*Task prompt:* Which of the lines below contain the string "title"? Copy each one.

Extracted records
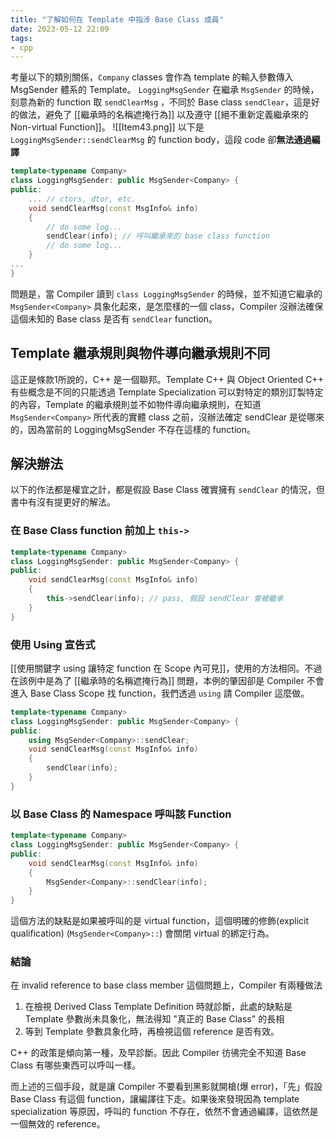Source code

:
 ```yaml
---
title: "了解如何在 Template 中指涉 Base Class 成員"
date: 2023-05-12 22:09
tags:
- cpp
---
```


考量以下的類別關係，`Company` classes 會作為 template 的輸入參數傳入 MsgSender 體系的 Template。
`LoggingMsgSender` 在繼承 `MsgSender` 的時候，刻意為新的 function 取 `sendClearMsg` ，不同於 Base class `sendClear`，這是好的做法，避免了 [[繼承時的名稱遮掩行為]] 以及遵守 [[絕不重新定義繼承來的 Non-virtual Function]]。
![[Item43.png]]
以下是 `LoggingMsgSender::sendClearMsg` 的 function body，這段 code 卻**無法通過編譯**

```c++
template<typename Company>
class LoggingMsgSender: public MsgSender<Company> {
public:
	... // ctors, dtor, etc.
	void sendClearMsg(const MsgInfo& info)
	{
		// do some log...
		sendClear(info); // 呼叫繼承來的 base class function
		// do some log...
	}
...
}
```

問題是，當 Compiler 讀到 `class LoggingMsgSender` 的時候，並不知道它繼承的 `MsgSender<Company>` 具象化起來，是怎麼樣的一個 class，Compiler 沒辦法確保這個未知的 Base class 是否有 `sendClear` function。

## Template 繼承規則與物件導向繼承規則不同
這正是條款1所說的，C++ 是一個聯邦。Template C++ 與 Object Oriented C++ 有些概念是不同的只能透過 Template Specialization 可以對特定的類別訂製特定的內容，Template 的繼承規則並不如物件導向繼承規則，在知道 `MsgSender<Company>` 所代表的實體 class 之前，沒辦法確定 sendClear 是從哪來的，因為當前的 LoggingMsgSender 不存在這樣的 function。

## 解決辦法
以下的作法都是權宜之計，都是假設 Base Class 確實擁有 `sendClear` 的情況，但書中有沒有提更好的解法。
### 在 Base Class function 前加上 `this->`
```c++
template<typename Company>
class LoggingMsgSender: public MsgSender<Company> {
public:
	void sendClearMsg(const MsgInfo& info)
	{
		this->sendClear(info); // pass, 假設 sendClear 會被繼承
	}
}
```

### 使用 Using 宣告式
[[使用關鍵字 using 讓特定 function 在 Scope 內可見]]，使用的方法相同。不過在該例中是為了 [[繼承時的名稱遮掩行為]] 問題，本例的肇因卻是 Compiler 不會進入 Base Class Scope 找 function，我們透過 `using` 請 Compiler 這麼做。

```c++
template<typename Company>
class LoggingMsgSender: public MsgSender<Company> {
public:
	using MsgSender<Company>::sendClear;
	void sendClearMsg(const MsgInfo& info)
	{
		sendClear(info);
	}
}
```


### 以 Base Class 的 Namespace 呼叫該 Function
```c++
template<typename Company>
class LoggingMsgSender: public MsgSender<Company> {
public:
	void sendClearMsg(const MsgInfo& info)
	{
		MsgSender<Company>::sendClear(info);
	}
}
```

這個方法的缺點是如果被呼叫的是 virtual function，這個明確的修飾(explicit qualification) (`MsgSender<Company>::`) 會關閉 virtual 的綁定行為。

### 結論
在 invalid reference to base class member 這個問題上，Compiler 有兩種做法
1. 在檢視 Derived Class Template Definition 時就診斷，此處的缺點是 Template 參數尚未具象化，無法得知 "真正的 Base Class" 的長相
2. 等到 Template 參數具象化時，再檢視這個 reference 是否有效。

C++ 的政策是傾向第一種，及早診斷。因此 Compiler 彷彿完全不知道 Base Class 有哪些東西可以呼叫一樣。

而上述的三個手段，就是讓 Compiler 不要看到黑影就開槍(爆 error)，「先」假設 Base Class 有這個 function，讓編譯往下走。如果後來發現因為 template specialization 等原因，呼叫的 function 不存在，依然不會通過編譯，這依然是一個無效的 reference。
--
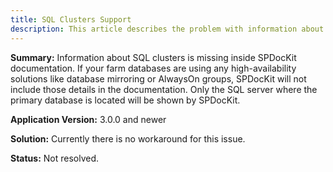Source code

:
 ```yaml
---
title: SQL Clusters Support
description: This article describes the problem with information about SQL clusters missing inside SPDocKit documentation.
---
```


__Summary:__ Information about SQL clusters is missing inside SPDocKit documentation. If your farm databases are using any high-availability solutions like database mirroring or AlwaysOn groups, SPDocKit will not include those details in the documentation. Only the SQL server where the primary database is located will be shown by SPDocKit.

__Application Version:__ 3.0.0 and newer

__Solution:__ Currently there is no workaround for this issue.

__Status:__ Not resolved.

*Answer to the exercise:*
title: "了解如何在 Template 中指涉 Base Class 成員"
title: SQL Clusters Support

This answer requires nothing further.